Ethnographic fieldwork was carried out in a consultant unit and an Alongside
Midwife-led Unit (AMU) in two NHS Trusts in England. The findings from
negotiated interactive observation and in-depth unstructured interviews with eighteen
midwives were analysed using inductive ethnographic principles.
In order to ameliorate the emotional distress they experienced, the midwives used
coping strategies to organise the people and spaces around them. These strategies of
organisation and control were part of a personal and professional project which they
found almost impossible to articulate because it ran contrary to the ideals of the
midwifery discourse. Midwives explained these coping strategies as firstly, necessary
in order to deal with institutional constraints and regulations; secondly, out of their
control and thirdly, destructive and bad for midwifery. In practice it appeared that the
midwives played a role in sustaining these strategies because they formed part of a
wider professional project to promote their personal and professional autonomy.
These coping strategies were very similar in the Consultant Unit and the Midwifery
Unit. A midwife-led service provided the midwives with a space within which to
nurture their philosophy of practice. This provided some significant benefits for their
emotional wellbeing, but it also polarised them against the neighbouring Delivery
Suite. The resulting poor relationships profoundly affected their capacity to provide a
service congruent with their professional ideals.
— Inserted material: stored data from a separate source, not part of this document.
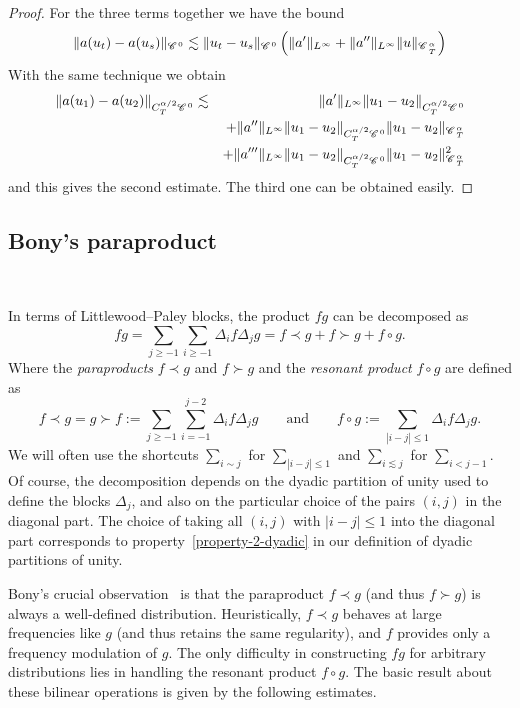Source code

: \documentclass[11pt,reqno]{amsart}
\newcommand{\assign}{:=}
\newcommand{\tmtextit}[1]{{\itshape{#1}}}
\newcommand{\CC}{\mathscr{C} \hspace{.1em}}
\begin{document}
\begin{proof}
  
  For the three terms together we have the bound
  \[ \| a (u_t) - a (u_s) \|_{\CC^0} \lesssim \| u_t - u_s \|_{\CC^0} \left(
     \| a' \|_{L^{\infty}} + \| a'' \|_{L^{\infty}} \| u
     \|_{\CC^{\alpha}_{_T}} \right) \]
  With the same technique we obtain
  \begin{eqnarray*}
    \| a (u_1) - a (u_2) \|_{C_T^{\alpha / 2} \CC^0} & \lesssim & \| a'
    \|_{L^{\infty}} \| u_1 - u_2 \|_{C_T^{\alpha / 2} \CC^0}\\
    &  & + \| a'' \|_{L^{\infty}} \| u_1 - u_2 \|_{C_T^{\alpha / 2} \CC^0} \|
    u_1 - u_2 \|_{\CC^{\alpha}_T}\\
    &  & + \| a''' \|_{L^{\infty}} \| u_1 - u_2 \|_{C_T^{\alpha / 2} \CC^0}
    \| u_1 - u_2 \|^2_{\CC^{\alpha}_T}
  \end{eqnarray*}
  and this gives the second estimate. The third one can be obtained easily.
\end{proof}

\subsection{Bony's paraproduct}\label{ssec:bony}

\

In terms of Littlewood--Paley blocks, the product $fg$ can be decomposed as
\[ fg = \sum_{j \geqslant - 1} \sum_{i \geqslant - 1} \Delta_i f \Delta_j g =
   f \prec g + f \succ g + f \circ g. \]
Where the \tmtextit{paraproducts} $f \prec g$ and $f \succ g$ and the
\tmtextit{resonant product} $f \circ g$ are defined as
\[ f \prec g = g \succ f \assign \sum_{j \geqslant - 1} \sum_{i = - 1}^{j - 2}
   \Delta_i f \Delta_j g \qquad \text{and} \qquad f \circ g \assign \sum_{|i -
   j| \leqslant 1} \Delta_i f \Delta_j g. \]
We will often use the shortcuts $\sum_{i \sim j}$ for $\sum_{| i - j |
\leqslant 1}$ and $\sum_{i \lesssim j}$ for $\sum_{i < j - 1}$. Of course, the
decomposition depends on the dyadic partition of unity used to define the
blocks $\Delta_j$, and also on the particular choice of the pairs $(i, j)$ in
the diagonal part. The choice of taking all $(i, j)$ with $|i - j| \leqslant
1$ into the diagonal part corresponds to property~\ref{property-2-dyadic} in
our definition of dyadic partitions of unity.

Bony's crucial observation~{\cite{Bony1981,meyer_remarques_1981}} is that the
paraproduct $f \prec g$ (and thus $f \succ g$) is always a well-defined
distribution. Heuristically, $f \prec g$ behaves at large frequencies like $g$
(and thus retains the same regularity), and $f$ provides only a frequency
modulation of $g$. The only difficulty in constructing $fg$ for arbitrary
distributions lies in handling the resonant product $f \circ g$. The basic
result about these bilinear operations is given by the following estimates.
\end{document}
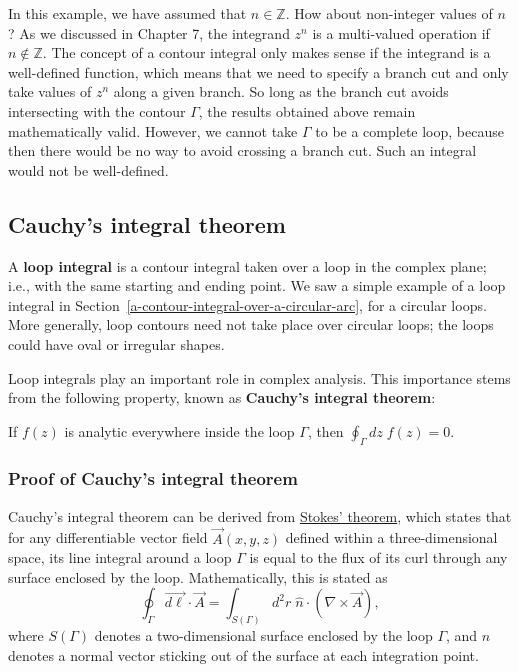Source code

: \documentclass[10pt,a4paper]{article}
\begin{document}
In this example, we have assumed that $n \in \mathbb{Z}$. How about
non-integer values of $n$?  As we discussed in Chapter 7, the
integrand $z^n$ is a multi-valued operation if $n
\notin\mathbb{Z}$. The concept of a contour integral only makes sense
if the integrand is a well-defined function, which means that we need
to specify a branch cut and only take values of $z^n$ along a given
branch. So long as the branch cut avoids intersecting with the contour
$\Gamma$, the results obtained above remain mathematically
valid. However, we cannot take $\Gamma$ to be a complete loop, because
then there would be no way to avoid crossing a branch cut. Such an
integral would not be well-defined.

\subsection{Cauchy's integral theorem}\label{cauchys-integral-theorem}

A \textbf{loop integral} is a contour integral taken over a loop in
the complex plane; i.e., with the same starting and ending point. We
saw a simple example of a loop integral in
Section~\ref{a-contour-integral-over-a-circular-arc}, for a circular
loops. More generally, loop contours need not take place over circular
loops; the loops could have oval or irregular shapes.

Loop integrals play an important role in complex analysis. This
importance stems from the following property, known as \textbf{Cauchy's
integral theorem}:

\begin{framed} \noindent
If $f(z)$ is analytic everywhere inside the loop $\Gamma$, then
$\displaystyle\oint_\Gamma dz\; f(z) = 0.$
\end{framed}

\subsubsection{Proof of Cauchy's integral theorem}
\label{proof-of-cauchys-integral-theorem}

Cauchy's integral theorem can be derived from
\href{http://en.wikipedia.org/wiki/Stokes'_theorem}{Stokes' theorem},
which states that for any differentiable vector field $\vec{A}(x,y,z)$
defined within a three-dimensional space, its line integral around a
loop $\Gamma$ is equal to the flux of its curl through any surface
enclosed by the loop. Mathematically, this is stated as
\begin{equation}
\oint_\Gamma \vec{d\ell} \cdot \vec{A} = \int_{S(\Gamma)} d^2r \; \hat{n} \cdot \left(\nabla \times \vec{A}\right),
\end{equation}
where $S(\Gamma)$ denotes a two-dimensional surface enclosed by the
loop $\Gamma$, and $\hat{n}$ denotes a normal vector sticking out of
the surface at each integration point.
\end{document}
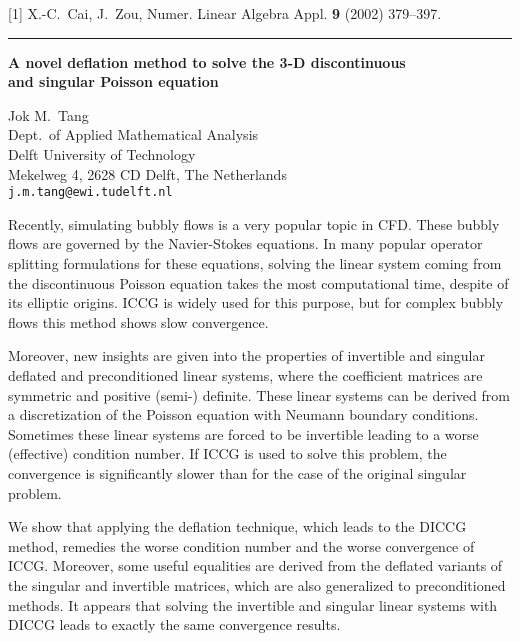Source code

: \documentclass[twosided]{report}
\begin{document}
[1] X.-C.~Cai, J.~Zou,
Numer. Linear Algebra Appl. {\bf 9} (2002) 379--397.



	\begin{center} \rule{6in}{1pt} \end{center}

\begin{center}
{\large			%
{\bf A novel deflation method to solve the 3-D discontinuous \\
	and singular Poisson equation}}

	Jok M.~Tang \\
	Dept.~of Applied Mathematical Analysis \\
	Delft University of Technology \\
	Mekelweg 4, 2628 CD Delft, The Netherlands \\ 
	{\tt j.m.tang@ewi.tudelft.nl}
\end{center}
Recently, simulating bubbly flows is a very popular topic in
CFD. These bubbly flows are governed by the Navier-Stokes
equations. In many popular operator splitting formulations
for these equations, solving the linear system coming from
the discontinuous Poisson equation takes the most
computational time, despite of its elliptic origins. ICCG is
widely used for this purpose, but for complex bubbly flows
this method shows slow convergence.

Moreover, new insights are given into the properties of
invertible and singular deflated and preconditioned linear
systems, where the coefficient matrices are symmetric and
positive (semi-) definite. These linear systems can be
derived from a discretization of the Poisson equation with
Neumann boundary conditions. Sometimes these linear systems
are forced to be invertible leading to a worse (effective)
condition number. If ICCG is used to solve this problem, the
convergence is significantly slower than for the case of the
original singular problem.

We show that applying the deflation technique, which leads
to the DICCG method, remedies the worse condition number and
the worse convergence of ICCG. Moreover, some useful
equalities are derived from the deflated variants of the
singular and invertible matrices, which are also generalized
to preconditioned methods. It appears that solving the
invertible and singular linear systems with DICCG leads to
exactly the same convergence results.
\end{document}
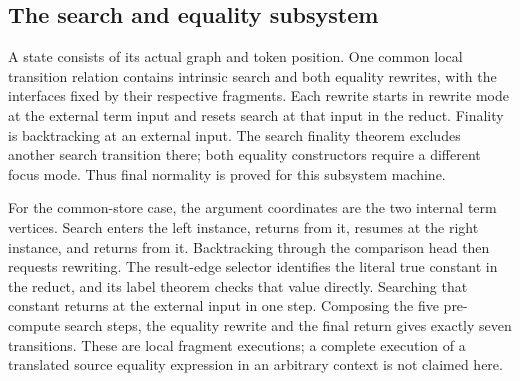 


\subsection{The search and equality subsystem}

A state consists of its actual graph and token position. One common local
transition relation contains intrinsic search and both equality rewrites,
with the interfaces fixed by their respective fragments. Each rewrite
starts in rewrite mode at the external term input and resets search at
that input in the reduct. Finality is backtracking at an external input.
The search finality theorem excludes another search transition there;
both equality constructors require a different focus mode. Thus final
normality is proved for this subsystem machine.





For the common-store case, the argument coordinates
are the two internal term vertices. Search enters the left instance, returns
from it, resumes at the right instance, and returns from it. Backtracking
through the comparison head then requests rewriting. The result-edge
selector identifies the literal true constant in the reduct, and its label
theorem checks that value directly. Searching that constant returns at the
external input in one step. Composing the five pre-compute search steps,
the equality rewrite and the final return gives exactly seven transitions.
These are local fragment executions; a complete execution of a translated
source equality expression in an arbitrary context is not claimed here.



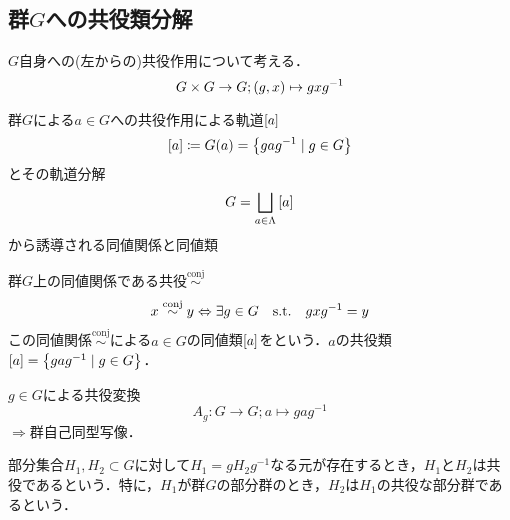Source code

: \documentclass[main]{subfiles}
\begin{document}
	\subsection{群$G$への共役類分解}
		\begin{screen}
			$G$自身への(左からの)共役作用について考える．
			\[G\times G\to G;\qty(g,x)\mapsto gxg^{-1}\]
		\end{screen}
		群$G$による$a\in G$への共役作用による軌道$\qty[a]$
		\[\qty[a]\coloneqq G\qty(a)=\qty{gag^{-1}\mid g\in G}\]
		とその軌道分解
		\[G=\bigsqcup_{a\in\Lambda}\qty[a]\]
		から誘導される同値関係と同値類
		\begin{dfn}
			群$G$上の同値関係である共役$\stackrel{\text{conj}}{\sim}$
			\[x\stackrel{\text{conj}}{\sim}y\Leftrightarrow\exists g\in G\text{\quad s.t.\quad} gxg^{-1}=y\]
			この同値関係$\stackrel{\text{conj}}{\sim}$による$a\in G$の同値類$\qty[a]$をという．$a$の共役類$\qty[a]=\qty{gag^{-1}\mid g\in G}$．
		\end{dfn}
		\begin{dfn}[共役変換]
			$g\in G$による共役変換
			\[A_g:G\to G;a\mapsto gag^{-1}\]
			$\Rightarrow$群自己同型写像．
		\end{dfn}
		\begin{dfn}[共役．共役部分群]
			部分集合$H_1,H_2\subset G$に対して$H_1=gH_2g^{-1}$なる元が存在するとき，$H_1$と$H_2$は共役であるという．特に，$H_1$が群$G$の部分群のとき，$H_2$は$H_1$の共役な部分群であるという．
		\end{dfn}
\end{document}
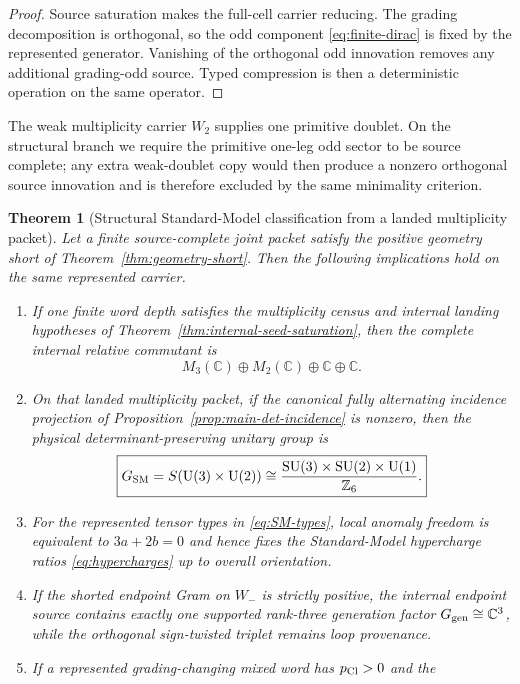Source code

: \documentclass[11pt]{article}
\newtheorem{theorem}{Theorem}[section]
\theoremstyle{definition}
\theoremstyle{remark}
\newcommand{\Z}{\mathbb Z}
\newcommand{\C}{\mathbb C}
\newcommand{\U}{\mathrm U}
\newcommand{\SU}{\mathrm{SU}}
\begin{document}
\begin{proof}
Source saturation makes the full-cell carrier reducing.  The grading
decomposition is orthogonal, so the odd component
\eqref{eq:finite-dirac} is fixed by the represented generator.  Vanishing of
the orthogonal odd innovation removes any additional grading-odd source.
Typed compression is then a deterministic operation on the same operator.
\end{proof}

The weak multiplicity carrier $W_2$ supplies one primitive doublet.  On the
structural branch we require the primitive one-leg odd sector to be
source complete; any extra weak-doublet copy would then produce a nonzero
orthogonal source innovation and is therefore excluded by the same
minimality criterion.

\begin{theorem}[Structural Standard-Model classification from a landed multiplicity packet]
\label{thm:structural-SM}
Let a finite source-complete joint packet satisfy the positive geometry short
of Theorem~\ref{thm:geometry-short}.  Then the following implications hold on
the same represented carrier.
\begin{enumerate}[label=\textup{(\roman*)},leftmargin=2.8em]
\item If one finite word depth satisfies the multiplicity census and internal
      landing hypotheses of Theorem~\ref{thm:internal-seed-saturation}, then
      the complete internal relative commutant is
      \[
      \boxed{M_3(\C)\oplus M_2(\C)\oplus\C\oplus\C.}
      \]
\item On that landed multiplicity packet, if the canonical fully alternating
      incidence projection of Proposition~\ref{prop:main-det-incidence} is
      nonzero, then the physical determinant-preserving unitary group is
      \[
      \boxed{
      G_{\rm SM}
      =S(\U(3)\times\U(2))
      \cong
      \frac{\SU(3)\times\SU(2)\times\U(1)}{\Z_6}.}
      \]
\item For the represented tensor types in \eqref{eq:SM-types}, local anomaly
      freedom is equivalent to $3a+2b=0$ and hence fixes the Standard-Model
      hypercharge ratios \eqref{eq:hypercharges} up to overall orientation.
\item If the shorted endpoint Gram on $W_-$ is strictly positive, the internal
      endpoint source contains exactly one supported rank-three generation
      factor $G_{\rm gen}\cong\C^3$, while the orthogonal sign-twisted triplet
      remains loop provenance.
\item If a represented grading-changing mixed word has $p_{\rm Cl}>0$ and the

\end{enumerate}
\end{theorem}
\end{document}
This suggests that whilst Alongside
Midwife-led Units may attempt to promote a midwifery model of care and a good
working environment for midwives, their proximity to consultant-led services
compounds the ideological conflict the midwives experience. The strength of their
philosophy may have the unintended consequence of silencing open discussion about
the negative influence on women of the strategies the midwives use to compensate
for ideological conflict and a lack of institutional and professional support.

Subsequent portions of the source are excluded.